Moreover, clause 13.2.9 states that AstraZeneca “shall not enter into any agreement with any … third party that would by its terms conflict with AstraZeneca’s obligation hereunder or would be reasonably expected to prevent AstraZeneca from performing its obligation hereunder”. The threshold here seems lower than the “would impede … performance” standard in the EU contract.
Would a Belgian court hold that the net effect of the EU contract is similar, despite the different wording?
Nature of the duty
There has been much focus on the term “best reasonable efforts” in the contract. Clause 5.1, EU contract, states, “AstraZeneca shall use its Best Reasonable Efforts to manufacture the Initial Europe Doses within the EU for distribution …”. Following Brexit, the term “EU” clearly does not include the UK.
However, clause 5.4 might be relevant: “AstraZeneca shall use its Best Reasonable Efforts to manufacture the Vaccine at sites located with the EU (which for the purposes of this Section 5.4 only shall include the United Kingdom)…”. Clause 5.4 refers to “Vaccine” not “Initial Europe Doses”. Is this a material difference? One view is that the word “Vaccine” is sufficiently wide to include the Initial Europe Doses.

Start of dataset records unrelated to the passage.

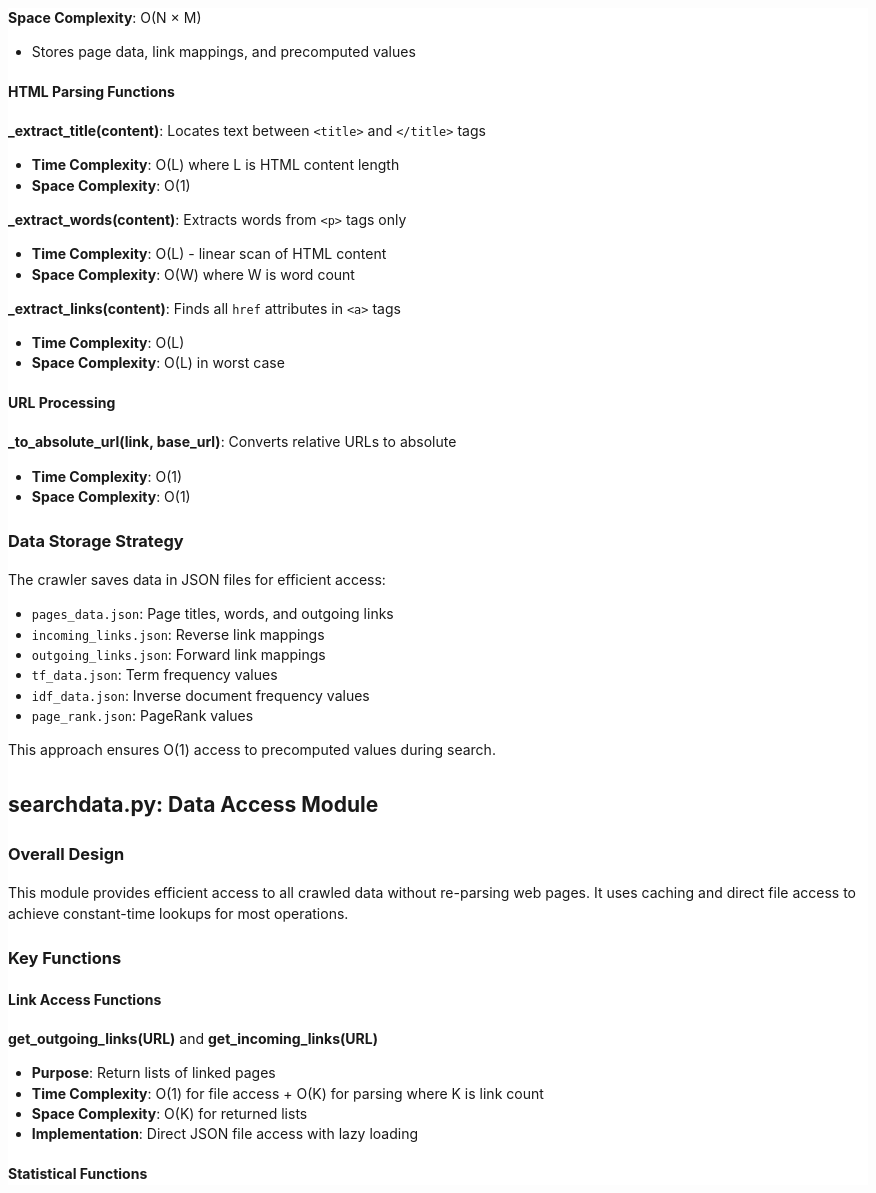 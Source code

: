 **Space Complexity**: O(N × M)
- Stores page data, link mappings, and precomputed values

#### HTML Parsing Functions

**_extract_title(content)**: Locates text between `<title>` and `</title>` tags
- **Time Complexity**: O(L) where L is HTML content length
- **Space Complexity**: O(1)

**_extract_words(content)**: Extracts words from `<p>` tags only
- **Time Complexity**: O(L) - linear scan of HTML content
- **Space Complexity**: O(W) where W is word count

**_extract_links(content)**: Finds all `href` attributes in `<a>` tags
- **Time Complexity**: O(L)
- **Space Complexity**: O(L) in worst case

#### URL Processing

**_to_absolute_url(link, base_url)**: Converts relative URLs to absolute
- **Time Complexity**: O(1)
- **Space Complexity**: O(1)

### Data Storage Strategy

The crawler saves data in JSON files for efficient access:
- `pages_data.json`: Page titles, words, and outgoing links
- `incoming_links.json`: Reverse link mappings
- `outgoing_links.json`: Forward link mappings
- `tf_data.json`: Term frequency values
- `idf_data.json`: Inverse document frequency values
- `page_rank.json`: PageRank values

This approach ensures O(1) access to precomputed values during search.

## searchdata.py: Data Access Module

### Overall Design

This module provides efficient access to all crawled data without re-parsing web pages. It uses caching and direct file access to achieve constant-time lookups for most operations.

### Key Functions

#### Link Access Functions

**get_outgoing_links(URL)** and **get_incoming_links(URL)**
- **Purpose**: Return lists of linked pages
- **Time Complexity**: O(1) for file access + O(K) for parsing where K is link count
- **Space Complexity**: O(K) for returned lists
- **Implementation**: Direct JSON file access with lazy loading

#### Statistical Functions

Conversely, would such a reading not make clause 5.1 superfluous?
Some commentators have suggested that in the summer of 2020, the EU Commission rightly did not wish to be held hostage to UK production sources whilst Brexit related negotiations were going on. Therefore, clause 5.1 was intended for production for the crucial initial doses to take place entirely within the EU, not including the UK. Which interpretation would a Belgian court follow?
There were initial reports that the EU contract was deficient when compared to the UK contract because it had used this nebulous term “best reasonable efforts”. A fact check – Clause 6.1, UK contract, actually requires AstraZeneca UK, using best reasonable efforts, to adhere to the agreed delivery schedule.
But are the duty standards in the two contracts therefore identical, as reported by the media?
One point of difference, perhaps. If the narrow reading of clause 5.1 is correct, then best reasonable efforts would not extend to sourcing the Initial Europe Doses from outside the EU. Taking best reasonable efforts should not mean taking measures which are proscribed by the contract itself. The UK contract, as we saw earlier, makes no mention as to where manufacturing should take place. So best reasonable efforts would extend to any and all reasonable supply lines.
“Best reasonable efforts” is not defined in the UK contract. In contrast, the EU contract (Clause 1.9) refers to the test of “the … degree of effort that a company of similar size with a similarly-sized infrastructure and similar resources as AstraZeneca …”. The Commission’s expectation seems to be that “AstraZeneca” must extend to the entire global group, not just AstraZeneca AB. As to whether there is a breach – Altius, a Belgian law firm, has written that given the “unprecedented speed of developing a vaccine against COVID-19, it might be difficult to claim that AstraZeneca did not comply with its best reasonable efforts”. How would the Belgian court decide on these points?
Waiver and exclusion of liability
The EU contract contains waiver of liability provisions, including a heavily redacted clause 15.1. From my knowledge of advance order contracts, the experimental drug supplier’s liability for delays is usually excluded. Whether such a clause could be invoked successfully is, of course, a matter for Belgian law. Would notions of unfairness and good faith be examined?
In planned legal proceedings, the Belgian law approach to contract interpretation, good faith and the spirit of the agreement will be in the spotlight. I am sure my Commercial Law students, looking at the dispute through English law lenses, will watch this developing space with interest!